The center doesn't hold: Way back in 1994, when President Bill Clinton was in the White House and the Gingrich revolution was just in its infancy, a Pew survey found 49 percent of Americans to be in the ideological middle, holding progressive views on some issues, conservative views on others. Two decades later, the middle has been squeezed down to 39 percent. Meanwhile, the portion of Americans at either end of the bell curve who maintain an ideological purity has grown significantly, especially among liberals.

The percentage of hard-line progressives quadrupled to 12 percent from 3 percent 20 years earlier; hard-line conservatives saw a less steep increase, to 9 percent from 7 percent. While the conventional wisdom is that most of the nation's partisan rancor is due to Republicans' becoming more conservative, the survey suggests that progressives are doing their share to contribute to the gulf as well.

Hardliners = money and votes: It's no surprise that voters with the most consistent red or blue ideologies are also the most likely to vote and make campaign contributions, but Pew found an interesting difference between conservatives and liberals. Consistent conservatives who said they always vote exceeded their liberal counterparts by 20 percentage points. But when it came to campaign donations, strong liberals actually outdid their conservative counterparts in that department, having a 6-point advantage.

The worst-performing voters and donors were those in the middle. Which is why fundraising emails nearly always use the most extreme language; they're aimed at the true believers for whom issues are black and white with no shades of gray ambiguity.

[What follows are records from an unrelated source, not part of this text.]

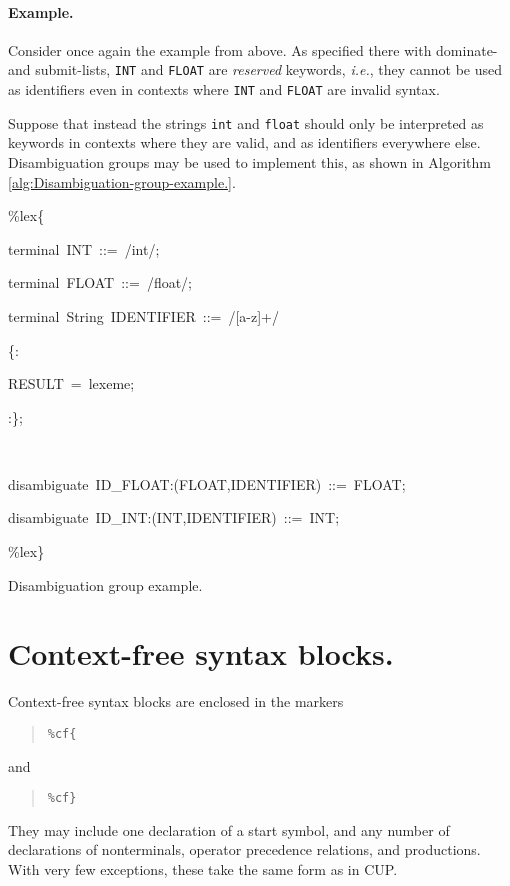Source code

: \documentclass[12pt,english,twoside]{report}
\newenvironment{codeblock}
{\begin{list}{}{
\setlength{\rightmargin}{\leftmargin}
\setlength{\listparindent}{0pt}%
\raggedright
\setlength{\itemsep}{0pt}
\setlength{\parsep}{0pt}
\normalfont\ttfamily}%
 \item[]}
{\end{list}}
\begin{document}
\paragraph{Example.}

Consider once again the example from above. As specified there with
dominate- and submit-lists, \texttt{INT} and \texttt{FLOAT} are \emph{reserved}
keywords, \emph{i.e.}, they cannot be used as identifiers even in
contexts where \texttt{INT} and \texttt{FLOAT} are invalid syntax.

Suppose that instead the strings \texttt{int} and \texttt{float} should
only be interpreted as keywords in contexts where they are valid,
and as identifiers everywhere else. Disambiguation groups may be used
to implement this, as shown in Algorithm \ref{alg:Disambiguation-group-example.}.

%
\begin{algorithm}
\begin{codeblock}
\%lex\{
\begin{codeblock}
terminal~INT~::=~/int/;

terminal~FLOAT~::=~/float/;

terminal~String~IDENTIFIER~::=~/{[}a-z]+/

\{:
\begin{codeblock}
RESULT~=~lexeme;
\end{codeblock}
:\};

~

disambiguate~ID\_FLOAT:(FLOAT,IDENTIFIER)~::=~FLOAT;

disambiguate~ID\_INT:(INT,IDENTIFIER)~::=~INT;
\end{codeblock}
\%lex\}
\end{codeblock}

\caption{\label{alg:Disambiguation-group-example.}Disambiguation group example.}
\end{algorithm}



\section{Context-free syntax blocks.}

Context-free syntax blocks are enclosed in the markers

\begin{quote}
\texttt{\%cf\{}
\end{quote}
and

\begin{quote}
\texttt{\%cf\}}
\end{quote}
They may include one declaration of a start symbol, and any number
of declarations of nonterminals, operator precedence relations, and
productions. With very few exceptions, these take the same form as
in CUP.
\end{document}
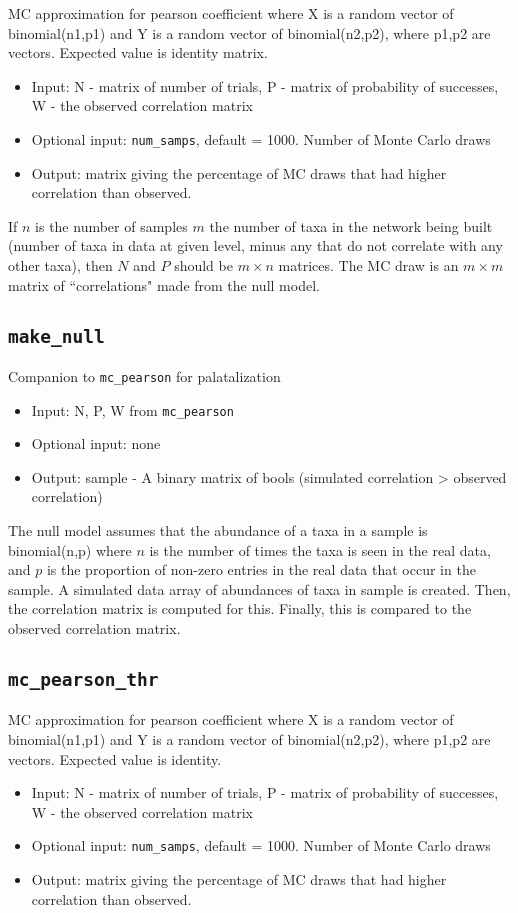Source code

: \documentclass[10pt]{article}
\theoremstyle{definition}
\numberwithin{theorem}{section}
\numberwithin{definition}{section}
\numberwithin{lemma}{section}
\numberwithin{corollary}{section}
\numberwithin{clm}{section}
\numberwithin{rmk}{section}
\begin{document}
MC approximation for pearson coefficient where X is a random vector of binomial(n1,p1)
and Y is a random vector of binomial(n2,p2), where p1,p2 are vectors. Expected value is identity matrix.

\begin{itemize}
	\item Input: N - matrix of number of trials, P - matrix of probability of successes, W - the observed correlation matrix
	\item Optional input: \verb|num_samps|, default = 1000. Number of Monte Carlo draws
	\item Output: matrix giving the percentage of MC draws that had higher correlation than observed.
\end{itemize}

If $n$ is the number of samples $m$ the number of taxa in the network being built (number of taxa in data at given level, minus any that do not correlate with any other taxa), then $N$ and $P$ should be $m\times n$ matrices. The MC draw is an $m\times m$ matrix of ``correlations" made from the null model.

\cprotect \subsection{\verb|make_null|}

Companion to \verb|mc_pearson| for palatalization

\begin{itemize}
	\item Input: N, P, W from \verb|mc_pearson|
	\item Optional input: none
	\item Output: sample - A binary matrix of bools (simulated correlation > observed correlation)
\end{itemize}

The null model assumes that the abundance of a taxa in a sample is binomial(n,p) where $n$ is the number of times the taxa is seen in the real data, and $p$ is the proportion of non-zero entries in the real data that occur in the sample. A simulated data array of abundances of taxa in sample is created. Then, the correlation matrix is computed for this. Finally, this is compared to the observed correlation matrix.

\cprotect \subsection{\verb|mc_pearson_thr|}
MC approximation for pearson coefficient where X is a random vector of binomial(n1,p1)
and Y is a random vector of binomial(n2,p2), where p1,p2 are vectors. Expected value is identity.
\begin{itemize}
	\item Input: N - matrix of number of trials, P - matrix of probability of successes, W - the observed correlation matrix
	\item Optional input: \verb|num_samps|, default = 1000. Number of Monte Carlo draws
	\item Output: matrix giving the percentage of MC draws that had higher correlation than observed.
\end{itemize}
\end{document}
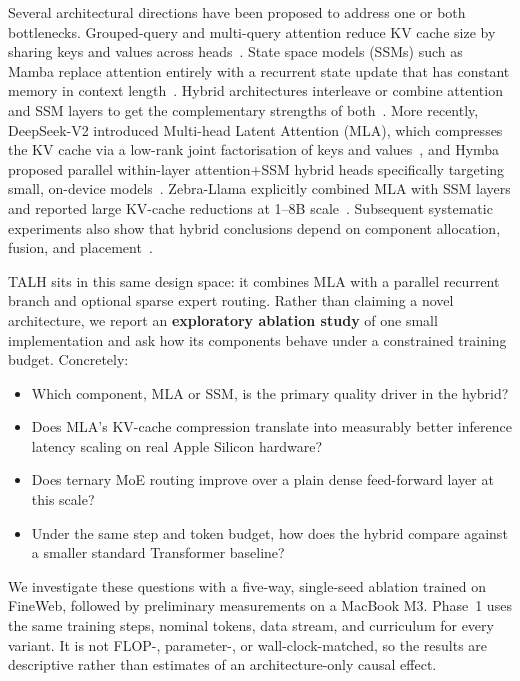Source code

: \documentclass[conference]{IEEEtran}
\begin{document}
Several architectural directions have been proposed to address one or both
bottlenecks. Grouped-query and multi-query attention reduce KV cache size by
sharing keys and values across heads~\cite{gqa2023}. State space models
(SSMs) such as Mamba replace attention entirely with a recurrent state update
that has constant memory in context length~\cite{mamba2023}. Hybrid
architectures interleave or combine attention and SSM layers to get the
complementary strengths of both~\cite{h3_2022,jamba2024,samba2024}. More
recently, DeepSeek-V2 introduced Multi-head Latent Attention (MLA), which
compresses the KV cache via a low-rank joint factorisation of keys and
values~\cite{deepseekv2}, and Hymba proposed parallel within-layer
attention+SSM hybrid heads specifically targeting small, on-device
models~\cite{hymba2024}. Zebra-Llama explicitly combined MLA with SSM layers
and reported large KV-cache reductions at 1--8B scale~\cite{zebra2025}.
Subsequent systematic experiments also show that hybrid conclusions depend on
component allocation, fusion, and placement~\cite{hybrids2026}.

TALH sits in this same design space: it combines MLA with a parallel recurrent
branch and optional sparse expert routing. Rather than claiming a novel
architecture, we report an \textbf{exploratory ablation study} of one small
implementation and ask how its components behave under a constrained training
budget. Concretely:

\begin{itemize}
  \item Which component, MLA or SSM, is the primary quality driver in the hybrid?
  \item Does MLA's KV-cache compression translate into measurably better
        inference latency scaling on real Apple Silicon hardware?
  \item Does ternary MoE routing improve over a plain dense feed-forward layer
        at this scale?
  \item Under the same step and token budget, how does the hybrid compare
        against a smaller standard Transformer baseline?
\end{itemize}

We investigate these questions with a five-way, single-seed ablation trained on
FineWeb, followed by preliminary measurements on a MacBook M3. Phase~1 uses the
same training steps, nominal tokens, data stream, and curriculum for every
variant. It is not FLOP-, parameter-, or wall-clock-matched, so the results are
descriptive rather than estimates of an architecture-only causal effect.
\end{document}
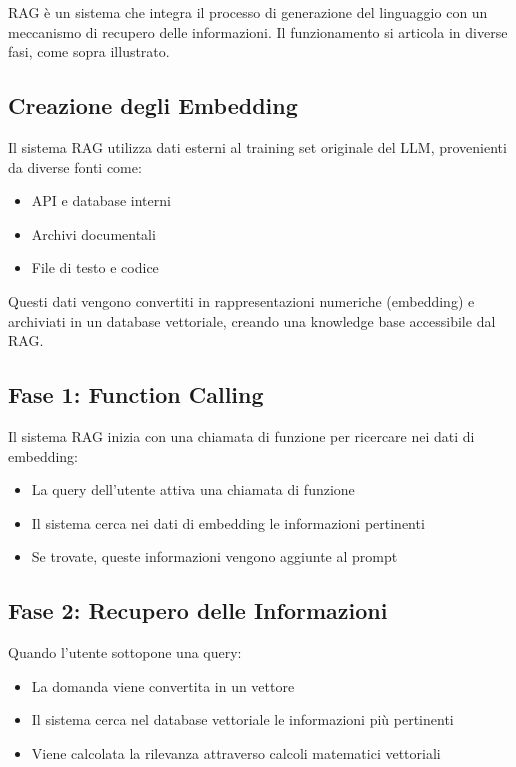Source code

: \documentclass[12pt,a4paper,openright,twoside]{book}
\begin{document}
RAG è un sistema che integra il processo di generazione del linguaggio con un meccanismo di recupero delle informazioni.
Il funzionamento si articola in diverse fasi, come sopra illustrato.

\subsection{Creazione degli Embedding}
Il sistema RAG utilizza dati esterni al training set originale del LLM, provenienti da diverse fonti come:
\begin{itemize}
    \item API e database interni
    \item Archivi documentali
    \item File di testo e codice
\end{itemize}
Questi dati vengono convertiti in rappresentazioni numeriche (embedding) e archiviati in un database vettoriale, creando una knowledge base accessibile dal RAG.

\subsection{Fase 1: Function Calling}
Il sistema RAG inizia con una chiamata di funzione per ricercare nei dati di embedding:
\begin{itemize}
    \item La query dell'utente attiva una chiamata di funzione
    \item Il sistema cerca nei dati di embedding le informazioni pertinenti
    \item Se trovate, queste informazioni vengono aggiunte al prompt
\end{itemize}
\subsection{Fase 2: Recupero delle Informazioni}
Quando l'utente sottopone una query:
\begin{itemize}
    \item La domanda viene convertita in un vettore
    \item Il sistema cerca nel database vettoriale le informazioni più pertinenti
    \item Viene calcolata la rilevanza attraverso calcoli matematici vettoriali
\end{itemize}
\end{document}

Blue house, red house: Cities have long been liberal bastions while suburbs and rural areas have been more conservative. Pew asked a question that got at that dynamic in a fascinating way. It asked those surveyed whether they would rather live in a community with larger houses that are farther apart and driving is essential to get practically anywhere or would prefer smaller houses that were closer with stores and schools within walking distance. Seventy-five percent of those whose survey answers identified them as consistent conservatives said they preferred the large house, car-dependent community. By contrast, 77 percent of consistent liberals liked the more urban scenario.

Reinforcing this, in the answer to another question, 79 percent of mostly or consistently conservative respondents said it was important to them to live in a place where most people shared their political views. That number was 60 percent for those who were mostly or consistently liberal. This gets at a phenomenon that has been called the "big sort," in which Americans are increasingly choosing to live in ideologically homogenous communities. Politically, this plays out in congressional districts being increasingly safe for Republicans or Democrats and the hardening of partisan boundaries in Congress. And there appears to be no near-term reversal of this trend for most congressional districts.

Compromise means your side wins: For many people, compromise connotes that both sides come away from negotiations feeling good about a result where neither side got everything it wanted and where there was a parity to the result. Not so in the hyperpartisan atmosphere of contemporary politics. Most consistent conservatives and liberals said their side had to get most of what it wanted in a compromise. Now, remember that these are the same people who nearly always vote and who are the most reliable donors — and the forces that pressure policymakers during Washington's fiscal fights become stark.